> What the exercise asks: Lines in the records below that contain the word "редактирования" must each be copied.
[Records for the exercise Boundary: Start]
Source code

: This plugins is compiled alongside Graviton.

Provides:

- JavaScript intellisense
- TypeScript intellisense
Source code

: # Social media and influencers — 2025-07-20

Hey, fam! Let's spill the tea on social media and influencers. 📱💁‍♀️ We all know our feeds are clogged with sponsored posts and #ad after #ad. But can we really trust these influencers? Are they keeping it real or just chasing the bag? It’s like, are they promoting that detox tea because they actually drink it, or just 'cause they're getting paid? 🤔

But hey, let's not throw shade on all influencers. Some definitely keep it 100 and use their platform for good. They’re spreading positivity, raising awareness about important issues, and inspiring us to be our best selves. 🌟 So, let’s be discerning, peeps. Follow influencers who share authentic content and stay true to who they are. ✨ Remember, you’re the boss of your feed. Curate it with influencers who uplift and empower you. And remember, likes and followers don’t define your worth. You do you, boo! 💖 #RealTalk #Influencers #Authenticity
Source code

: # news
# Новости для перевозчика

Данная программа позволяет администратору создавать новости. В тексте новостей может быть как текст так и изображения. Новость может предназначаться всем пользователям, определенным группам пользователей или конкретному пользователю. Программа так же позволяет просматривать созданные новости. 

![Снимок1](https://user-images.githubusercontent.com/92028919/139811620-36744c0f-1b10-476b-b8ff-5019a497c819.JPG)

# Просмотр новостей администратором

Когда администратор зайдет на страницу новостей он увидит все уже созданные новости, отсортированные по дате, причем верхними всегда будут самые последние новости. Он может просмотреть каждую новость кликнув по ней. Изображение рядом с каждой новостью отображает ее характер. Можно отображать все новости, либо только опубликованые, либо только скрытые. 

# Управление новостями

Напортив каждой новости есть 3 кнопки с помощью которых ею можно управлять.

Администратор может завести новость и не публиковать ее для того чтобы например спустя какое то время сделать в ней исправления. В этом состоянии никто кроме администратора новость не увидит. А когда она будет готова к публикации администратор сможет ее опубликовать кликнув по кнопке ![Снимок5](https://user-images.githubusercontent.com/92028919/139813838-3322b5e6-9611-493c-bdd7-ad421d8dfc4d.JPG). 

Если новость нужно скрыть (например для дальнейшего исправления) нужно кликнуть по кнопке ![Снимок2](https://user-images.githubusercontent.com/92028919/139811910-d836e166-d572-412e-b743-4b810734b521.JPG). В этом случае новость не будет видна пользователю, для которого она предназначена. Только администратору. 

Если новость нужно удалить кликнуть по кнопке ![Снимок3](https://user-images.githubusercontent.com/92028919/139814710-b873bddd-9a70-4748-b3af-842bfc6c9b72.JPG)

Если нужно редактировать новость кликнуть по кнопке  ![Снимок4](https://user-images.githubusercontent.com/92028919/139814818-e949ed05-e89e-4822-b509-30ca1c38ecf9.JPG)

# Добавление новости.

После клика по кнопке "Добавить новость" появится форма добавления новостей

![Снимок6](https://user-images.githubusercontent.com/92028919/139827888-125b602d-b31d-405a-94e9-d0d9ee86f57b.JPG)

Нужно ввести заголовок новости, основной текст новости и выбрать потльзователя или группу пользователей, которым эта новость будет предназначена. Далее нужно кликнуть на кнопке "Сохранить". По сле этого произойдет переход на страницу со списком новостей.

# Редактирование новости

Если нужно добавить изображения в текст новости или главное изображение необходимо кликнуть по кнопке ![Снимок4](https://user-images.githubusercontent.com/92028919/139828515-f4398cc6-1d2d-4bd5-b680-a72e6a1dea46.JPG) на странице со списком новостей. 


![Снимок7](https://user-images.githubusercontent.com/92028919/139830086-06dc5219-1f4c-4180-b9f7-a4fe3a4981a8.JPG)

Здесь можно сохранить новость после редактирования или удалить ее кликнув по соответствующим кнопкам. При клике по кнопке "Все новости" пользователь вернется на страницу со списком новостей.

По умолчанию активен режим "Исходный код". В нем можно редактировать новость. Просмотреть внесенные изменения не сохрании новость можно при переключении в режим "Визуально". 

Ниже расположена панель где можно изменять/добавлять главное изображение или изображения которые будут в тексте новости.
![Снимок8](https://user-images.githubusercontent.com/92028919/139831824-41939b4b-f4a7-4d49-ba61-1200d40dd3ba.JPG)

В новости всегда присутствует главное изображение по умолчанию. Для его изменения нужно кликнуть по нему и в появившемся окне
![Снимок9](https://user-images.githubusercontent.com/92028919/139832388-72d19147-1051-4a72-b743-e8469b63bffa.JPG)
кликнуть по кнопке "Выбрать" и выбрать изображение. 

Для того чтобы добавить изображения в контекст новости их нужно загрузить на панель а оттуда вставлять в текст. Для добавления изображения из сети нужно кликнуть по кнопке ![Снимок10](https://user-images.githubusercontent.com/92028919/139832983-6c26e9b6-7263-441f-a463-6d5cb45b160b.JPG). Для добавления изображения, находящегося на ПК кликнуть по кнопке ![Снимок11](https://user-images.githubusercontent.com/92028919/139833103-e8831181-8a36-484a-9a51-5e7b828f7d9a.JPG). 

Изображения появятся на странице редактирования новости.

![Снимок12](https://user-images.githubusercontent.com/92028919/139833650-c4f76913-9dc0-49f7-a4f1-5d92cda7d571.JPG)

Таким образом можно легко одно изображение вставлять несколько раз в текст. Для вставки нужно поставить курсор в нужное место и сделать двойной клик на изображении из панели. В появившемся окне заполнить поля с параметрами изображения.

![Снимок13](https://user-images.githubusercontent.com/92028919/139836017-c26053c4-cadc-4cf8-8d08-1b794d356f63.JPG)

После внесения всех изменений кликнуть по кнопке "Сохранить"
[Records for the exercise Boundary: End]
> Task response:
Здесь можно сохранить новость после редактирования или удалить ее кликнув по соответствующим кнопкам. При клике по кнопке "Все новости" пользователь вернется на страницу со списком новостей.
Изображения появятся на странице редактирования новости.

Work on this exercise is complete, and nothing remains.